I’ve taken a whole lotta parenting classes in the last few years.
I started out excited and fiercely determined to apply everything I was learning. Bring on the tantrums, I was ready to respond in a whole new, “enlightened” way. Hahaha.
But, at some point, my excitement waned and I started to question, even resist, doing everything the teachers said.
It turns out that my resistance had less to do with the teacher, and more to do with me.
I had unknowingly been trying to perfect my parenting skills. Expecting myself to do the “right” thing all the time, and then, inevitably, heart-wrenching disappointment when I fell short.
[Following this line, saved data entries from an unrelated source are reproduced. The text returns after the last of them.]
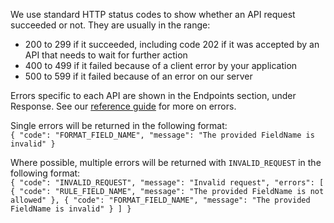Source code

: We use standard HTTP status codes to show whether an API request succeeded or not. They are usually in the range:

- 200 to 299 if it succeeded, including code 202 if it was accepted by an API that needs to wait for further action
- 400 to 499 if it failed because of a client error by your application
- 500 to 599 if it failed because of an error on our server

Errors specific to each API are shown in the Endpoints section, under Response. See
our [reference guide](https://developer.service.hmrc.gov.uk/api-documentation/docs/reference-guide#errors) for more on
errors.

Single errors will be returned in the following format:<br>
`{
"code": "FORMAT_FIELD_NAME",
"message": "The provided FieldName is invalid"
}`

Where possible, multiple errors will be returned with `INVALID_REQUEST` in the following format:<br>
`{
"code": "INVALID_REQUEST",
"message": "Invalid request",
"errors": [
{
"code": "RULE_FIELD_NAME",
"message": "The provided FieldName is not allowed"
},
{
"code": "FORMAT_FIELD_NAME",
"message": "The provided FieldName is invalid"
}
]
}`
It became too much to bear…. Trying to control the uncontrollable. Trying to make magic of the mess. Trying to be something that I’m not, nor will ever be.
When I discovered the old story of perfectionism, I breathed a sigh of relief. I knew I didn’t have to continue down this path.
Where am I today?
Well, I haven’t magically, completely stopped asking too much of myself.
But, I’m mostly able to remind myself that parenting is hard. Each day is different. Some days I have energy and a noticeable ability to be present and perceptive, some days I’m moody and tired. Some days the kids and I are totally out of sync with what we want and need. Some days we’re on the same page.
Generally, I’m better able to go with the flow, without forcing the stream of things to be different.
And, generally, I can hear the harsh-finger-pointing-voice before it hurls me into unhealthy levels of dumpiness and disappointment.
As parents, we naturally want the best for our children, and we’re committed to doing our part to raise healthy, happy adults.
But, it seems helpful to make a distinction between expecting a lot of ourselves and expecting too much.
Expecting a lot means we reach slightly higher than we’re comfortable with while knowing there’s no guarantee we’ll succeed. And, since we’re not attached to a specific outcome, we give ourselves a break when things don’t go as well as we’d hoped.
Expecting too much means we aim for perfect, and because perfection isn’t possible, we always “fail” – or, so says the voice upstairs that doesn’t hesitate to let us know when we miss the mark.
I’m convinced that examining our own stories around perfectionism may be some of the most important work we can do as parents.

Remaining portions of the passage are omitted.